**Task prompt:** Return each of the entries below precisely as it appears.

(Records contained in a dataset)

# # # #

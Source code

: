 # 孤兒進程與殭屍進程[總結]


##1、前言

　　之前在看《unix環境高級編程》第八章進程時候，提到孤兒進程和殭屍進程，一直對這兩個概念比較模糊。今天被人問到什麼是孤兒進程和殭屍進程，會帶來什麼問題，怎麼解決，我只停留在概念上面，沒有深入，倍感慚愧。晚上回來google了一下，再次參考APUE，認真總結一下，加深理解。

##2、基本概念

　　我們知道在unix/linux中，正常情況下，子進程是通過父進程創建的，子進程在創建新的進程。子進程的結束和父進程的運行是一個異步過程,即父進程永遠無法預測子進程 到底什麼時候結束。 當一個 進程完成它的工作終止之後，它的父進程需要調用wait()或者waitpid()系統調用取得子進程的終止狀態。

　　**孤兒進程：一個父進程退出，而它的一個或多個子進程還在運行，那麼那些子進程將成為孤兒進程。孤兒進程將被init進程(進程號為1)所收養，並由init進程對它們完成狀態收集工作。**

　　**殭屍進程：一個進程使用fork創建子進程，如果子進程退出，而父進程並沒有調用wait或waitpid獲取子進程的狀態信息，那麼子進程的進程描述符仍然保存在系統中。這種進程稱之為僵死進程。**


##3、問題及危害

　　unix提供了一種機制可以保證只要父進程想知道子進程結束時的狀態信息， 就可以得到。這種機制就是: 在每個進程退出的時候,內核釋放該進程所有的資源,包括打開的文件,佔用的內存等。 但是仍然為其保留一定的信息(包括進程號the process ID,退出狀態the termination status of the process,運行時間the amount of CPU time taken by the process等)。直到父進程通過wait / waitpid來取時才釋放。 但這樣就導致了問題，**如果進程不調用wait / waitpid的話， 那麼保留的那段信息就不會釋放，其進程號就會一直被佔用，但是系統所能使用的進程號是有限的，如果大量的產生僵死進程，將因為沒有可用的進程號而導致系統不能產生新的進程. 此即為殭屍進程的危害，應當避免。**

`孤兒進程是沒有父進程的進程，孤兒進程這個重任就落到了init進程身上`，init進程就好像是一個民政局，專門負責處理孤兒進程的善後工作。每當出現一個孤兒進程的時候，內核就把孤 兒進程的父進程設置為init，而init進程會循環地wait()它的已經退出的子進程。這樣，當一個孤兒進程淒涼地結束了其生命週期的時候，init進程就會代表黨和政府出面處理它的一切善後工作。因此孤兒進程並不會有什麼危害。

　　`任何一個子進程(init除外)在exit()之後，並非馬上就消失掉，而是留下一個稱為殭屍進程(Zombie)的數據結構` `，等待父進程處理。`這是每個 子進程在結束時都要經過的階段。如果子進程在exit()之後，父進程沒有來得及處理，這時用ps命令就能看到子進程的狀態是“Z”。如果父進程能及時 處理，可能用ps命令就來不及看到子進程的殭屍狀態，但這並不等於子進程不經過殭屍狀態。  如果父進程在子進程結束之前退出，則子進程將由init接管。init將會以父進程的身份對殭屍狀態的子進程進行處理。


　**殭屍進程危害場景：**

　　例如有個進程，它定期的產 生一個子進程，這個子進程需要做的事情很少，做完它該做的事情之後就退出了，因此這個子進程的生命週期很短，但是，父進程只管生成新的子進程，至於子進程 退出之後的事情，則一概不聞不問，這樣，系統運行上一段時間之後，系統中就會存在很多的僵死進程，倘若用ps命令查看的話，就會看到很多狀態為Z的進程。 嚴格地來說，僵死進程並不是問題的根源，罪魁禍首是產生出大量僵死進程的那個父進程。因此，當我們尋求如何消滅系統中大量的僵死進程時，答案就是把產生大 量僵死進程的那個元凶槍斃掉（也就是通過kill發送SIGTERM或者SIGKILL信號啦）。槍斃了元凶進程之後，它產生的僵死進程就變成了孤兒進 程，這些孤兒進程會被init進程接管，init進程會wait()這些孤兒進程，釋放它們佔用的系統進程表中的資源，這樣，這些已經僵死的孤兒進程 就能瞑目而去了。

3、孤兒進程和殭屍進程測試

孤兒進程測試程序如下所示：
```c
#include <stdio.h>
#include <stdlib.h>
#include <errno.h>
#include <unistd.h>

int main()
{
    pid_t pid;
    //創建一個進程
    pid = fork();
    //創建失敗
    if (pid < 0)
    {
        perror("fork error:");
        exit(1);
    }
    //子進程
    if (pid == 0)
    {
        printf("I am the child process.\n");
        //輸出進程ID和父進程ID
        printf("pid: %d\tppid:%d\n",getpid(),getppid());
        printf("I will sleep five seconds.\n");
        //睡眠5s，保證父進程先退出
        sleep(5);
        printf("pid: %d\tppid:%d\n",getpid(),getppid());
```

# # # #

**Solution to this problem:**
Source code

: # 孤兒進程與殭屍進程[總結]


##1、前言

　　之前在看《unix環境高級編程》第八章進程時候，提到孤兒進程和殭屍進程，一直對這兩個概念比較模糊。今天被人問到什麼是孤兒進程和殭屍進程，會帶來什麼問題，怎麼解決，我只停留在概念上面，沒有深入，倍感慚愧。晚上回來google了一下，再次參考APUE，認真總結一下，加深理解。

##2、基本概念

　　我們知道在unix/linux中，正常情況下，子進程是通過父進程創建的，子進程在創建新的進程。子進程的結束和父進程的運行是一個異步過程,即父進程永遠無法預測子進程 到底什麼時候結束。 當一個 進程完成它的工作終止之後，它的父進程需要調用wait()或者waitpid()系統調用取得子進程的終止狀態。

　　**孤兒進程：一個父進程退出，而它的一個或多個子進程還在運行，那麼那些子進程將成為孤兒進程。孤兒進程將被init進程(進程號為1)所收養，並由init進程對它們完成狀態收集工作。**

　　**殭屍進程：一個進程使用fork創建子進程，如果子進程退出，而父進程並沒有調用wait或waitpid獲取子進程的狀態信息，那麼子進程的進程描述符仍然保存在系統中。這種進程稱之為僵死進程。**


##3、問題及危害

　　unix提供了一種機制可以保證只要父進程想知道子進程結束時的狀態信息， 就可以得到。這種機制就是: 在每個進程退出的時候,內核釋放該進程所有的資源,包括打開的文件,佔用的內存等。 但是仍然為其保留一定的信息(包括進程號the process ID,退出狀態the termination status of the process,運行時間the amount of CPU time taken by the process等)。直到父進程通過wait / waitpid來取時才釋放。 但這樣就導致了問題，**如果進程不調用wait / waitpid的話， 那麼保留的那段信息就不會釋放，其進程號就會一直被佔用，但是系統所能使用的進程號是有限的，如果大量的產生僵死進程，將因為沒有可用的進程號而導致系統不能產生新的進程. 此即為殭屍進程的危害，應當避免。**

`孤兒進程是沒有父進程的進程，孤兒進程這個重任就落到了init進程身上`，init進程就好像是一個民政局，專門負責處理孤兒進程的善後工作。每當出現一個孤兒進程的時候，內核就把孤 兒進程的父進程設置為init，而init進程會循環地wait()它的已經退出的子進程。這樣，當一個孤兒進程淒涼地結束了其生命週期的時候，init進程就會代表黨和政府出面處理它的一切善後工作。因此孤兒進程並不會有什麼危害。

　　`任何一個子進程(init除外)在exit()之後，並非馬上就消失掉，而是留下一個稱為殭屍進程(Zombie)的數據結構` `，等待父進程處理。`這是每個 子進程在結束時都要經過的階段。如果子進程在exit()之後，父進程沒有來得及處理，這時用ps命令就能看到子進程的狀態是“Z”。如果父進程能及時 處理，可能用ps命令就來不及看到子進程的殭屍狀態，但這並不等於子進程不經過殭屍狀態。  如果父進程在子進程結束之前退出，則子進程將由init接管。init將會以父進程的身份對殭屍狀態的子進程進行處理。


　**殭屍進程危害場景：**

　　例如有個進程，它定期的產 生一個子進程，這個子進程需要做的事情很少，做完它該做的事情之後就退出了，因此這個子進程的生命週期很短，但是，父進程只管生成新的子進程，至於子進程 退出之後的事情，則一概不聞不問，這樣，系統運行上一段時間之後，系統中就會存在很多的僵死進程，倘若用ps命令查看的話，就會看到很多狀態為Z的進程。 嚴格地來說，僵死進程並不是問題的根源，罪魁禍首是產生出大量僵死進程的那個父進程。因此，當我們尋求如何消滅系統中大量的僵死進程時，答案就是把產生大 量僵死進程的那個元凶槍斃掉（也就是通過kill發送SIGTERM或者SIGKILL信號啦）。槍斃了元凶進程之後，它產生的僵死進程就變成了孤兒進 程，這些孤兒進程會被init進程接管，init進程會wait()這些孤兒進程，釋放它們佔用的系統進程表中的資源，這樣，這些已經僵死的孤兒進程 就能瞑目而去了。

3、孤兒進程和殭屍進程測試

孤兒進程測試程序如下所示：
```c
#include <stdio.h>
#include <stdlib.h>
#include <errno.h>
#include <unistd.h>

int main()
{
    pid_t pid;
    //創建一個進程
    pid = fork();
    //創建失敗
    if (pid < 0)
    {
        perror("fork error:");
        exit(1);
    }
    //子進程
    if (pid == 0)
    {
        printf("I am the child process.\n");
        //輸出進程ID和父進程ID
        printf("pid: %d\tppid:%d\n",getpid(),getppid());
        printf("I will sleep five seconds.\n");
        //睡眠5s，保證父進程先退出
        sleep(5);
        printf("pid: %d\tppid:%d\n",getpid(),getppid());
```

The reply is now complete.